◆ Work instructions
Scan the listing and copy each line where the word "username" is present.

===== Extracted data

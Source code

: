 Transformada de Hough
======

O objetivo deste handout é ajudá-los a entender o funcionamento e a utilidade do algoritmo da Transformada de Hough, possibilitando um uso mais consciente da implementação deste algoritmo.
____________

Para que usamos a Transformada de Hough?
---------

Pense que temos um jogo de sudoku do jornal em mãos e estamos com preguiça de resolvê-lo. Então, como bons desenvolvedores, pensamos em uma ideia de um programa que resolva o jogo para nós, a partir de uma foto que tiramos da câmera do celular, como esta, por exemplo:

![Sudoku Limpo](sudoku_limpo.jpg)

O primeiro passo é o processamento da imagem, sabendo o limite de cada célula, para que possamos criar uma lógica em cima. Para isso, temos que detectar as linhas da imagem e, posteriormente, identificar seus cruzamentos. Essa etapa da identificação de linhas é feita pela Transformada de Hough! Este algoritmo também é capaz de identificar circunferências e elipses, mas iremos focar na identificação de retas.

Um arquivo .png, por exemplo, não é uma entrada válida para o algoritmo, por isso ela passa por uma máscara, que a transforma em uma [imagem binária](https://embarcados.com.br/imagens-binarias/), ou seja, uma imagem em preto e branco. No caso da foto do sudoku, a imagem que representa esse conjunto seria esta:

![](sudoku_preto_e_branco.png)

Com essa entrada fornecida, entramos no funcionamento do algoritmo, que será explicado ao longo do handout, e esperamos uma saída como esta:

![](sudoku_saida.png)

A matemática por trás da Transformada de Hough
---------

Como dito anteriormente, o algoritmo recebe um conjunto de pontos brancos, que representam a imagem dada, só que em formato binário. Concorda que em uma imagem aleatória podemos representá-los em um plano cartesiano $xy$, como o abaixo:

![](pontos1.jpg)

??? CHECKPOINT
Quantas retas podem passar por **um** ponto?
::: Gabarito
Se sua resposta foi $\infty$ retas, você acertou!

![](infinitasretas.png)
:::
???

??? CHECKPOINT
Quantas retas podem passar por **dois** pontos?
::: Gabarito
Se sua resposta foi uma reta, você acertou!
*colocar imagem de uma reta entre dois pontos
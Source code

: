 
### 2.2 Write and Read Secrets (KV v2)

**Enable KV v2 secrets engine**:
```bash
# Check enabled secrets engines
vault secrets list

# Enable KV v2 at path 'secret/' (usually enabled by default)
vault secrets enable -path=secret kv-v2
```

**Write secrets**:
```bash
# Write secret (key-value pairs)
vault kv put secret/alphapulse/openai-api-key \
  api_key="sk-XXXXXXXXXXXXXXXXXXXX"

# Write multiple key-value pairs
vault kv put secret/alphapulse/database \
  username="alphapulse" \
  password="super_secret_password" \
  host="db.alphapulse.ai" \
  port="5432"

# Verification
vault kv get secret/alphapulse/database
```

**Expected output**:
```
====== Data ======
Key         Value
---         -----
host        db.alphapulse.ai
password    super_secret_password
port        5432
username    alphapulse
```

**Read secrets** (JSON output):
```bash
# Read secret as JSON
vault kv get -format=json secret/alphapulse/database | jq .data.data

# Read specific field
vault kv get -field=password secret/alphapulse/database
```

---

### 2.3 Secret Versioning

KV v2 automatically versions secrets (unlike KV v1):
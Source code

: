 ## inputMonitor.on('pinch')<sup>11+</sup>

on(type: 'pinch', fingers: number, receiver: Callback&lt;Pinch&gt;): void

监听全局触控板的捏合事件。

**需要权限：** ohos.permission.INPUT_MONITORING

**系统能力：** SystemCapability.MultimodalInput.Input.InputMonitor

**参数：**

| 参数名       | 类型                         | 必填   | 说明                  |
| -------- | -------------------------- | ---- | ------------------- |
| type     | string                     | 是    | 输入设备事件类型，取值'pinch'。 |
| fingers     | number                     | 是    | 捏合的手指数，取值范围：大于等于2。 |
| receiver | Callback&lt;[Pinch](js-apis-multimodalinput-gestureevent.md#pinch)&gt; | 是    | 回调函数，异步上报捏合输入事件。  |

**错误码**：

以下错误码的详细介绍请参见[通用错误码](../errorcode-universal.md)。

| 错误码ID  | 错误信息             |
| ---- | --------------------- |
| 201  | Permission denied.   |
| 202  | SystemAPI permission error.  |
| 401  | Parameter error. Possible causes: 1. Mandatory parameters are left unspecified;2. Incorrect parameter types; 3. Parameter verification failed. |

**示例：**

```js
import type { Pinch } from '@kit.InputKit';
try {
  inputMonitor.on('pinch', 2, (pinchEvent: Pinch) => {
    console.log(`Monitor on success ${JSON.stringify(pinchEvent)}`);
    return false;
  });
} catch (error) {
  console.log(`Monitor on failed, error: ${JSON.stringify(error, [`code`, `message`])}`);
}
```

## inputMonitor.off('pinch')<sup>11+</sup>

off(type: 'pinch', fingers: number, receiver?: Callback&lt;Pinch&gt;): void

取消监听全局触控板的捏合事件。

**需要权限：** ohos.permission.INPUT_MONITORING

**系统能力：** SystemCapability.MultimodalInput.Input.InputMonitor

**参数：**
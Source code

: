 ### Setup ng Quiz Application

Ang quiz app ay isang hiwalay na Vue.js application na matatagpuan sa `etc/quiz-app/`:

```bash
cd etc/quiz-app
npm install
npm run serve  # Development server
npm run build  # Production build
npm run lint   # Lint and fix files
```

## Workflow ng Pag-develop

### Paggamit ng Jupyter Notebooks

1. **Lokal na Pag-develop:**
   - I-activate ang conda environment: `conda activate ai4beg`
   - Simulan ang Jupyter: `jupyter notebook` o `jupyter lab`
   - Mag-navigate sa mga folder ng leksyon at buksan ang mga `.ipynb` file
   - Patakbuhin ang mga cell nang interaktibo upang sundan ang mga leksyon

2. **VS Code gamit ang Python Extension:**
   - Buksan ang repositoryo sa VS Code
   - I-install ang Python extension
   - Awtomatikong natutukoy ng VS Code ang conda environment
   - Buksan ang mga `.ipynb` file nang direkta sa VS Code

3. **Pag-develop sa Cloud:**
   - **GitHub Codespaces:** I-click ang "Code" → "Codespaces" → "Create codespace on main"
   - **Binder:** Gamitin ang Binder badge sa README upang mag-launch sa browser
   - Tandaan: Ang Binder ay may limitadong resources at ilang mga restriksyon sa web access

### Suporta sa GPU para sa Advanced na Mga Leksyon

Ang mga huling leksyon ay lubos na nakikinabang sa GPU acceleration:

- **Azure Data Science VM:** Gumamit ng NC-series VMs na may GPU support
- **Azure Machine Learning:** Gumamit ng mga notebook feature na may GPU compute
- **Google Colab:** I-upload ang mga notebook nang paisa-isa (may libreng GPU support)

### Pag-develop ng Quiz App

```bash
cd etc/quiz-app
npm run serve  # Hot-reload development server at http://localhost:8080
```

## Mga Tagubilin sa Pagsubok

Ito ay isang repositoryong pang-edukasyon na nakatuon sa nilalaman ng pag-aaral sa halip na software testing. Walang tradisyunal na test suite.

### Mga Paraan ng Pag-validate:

==========

◆ Finished task
  username="alphapulse" \
username    alphapulse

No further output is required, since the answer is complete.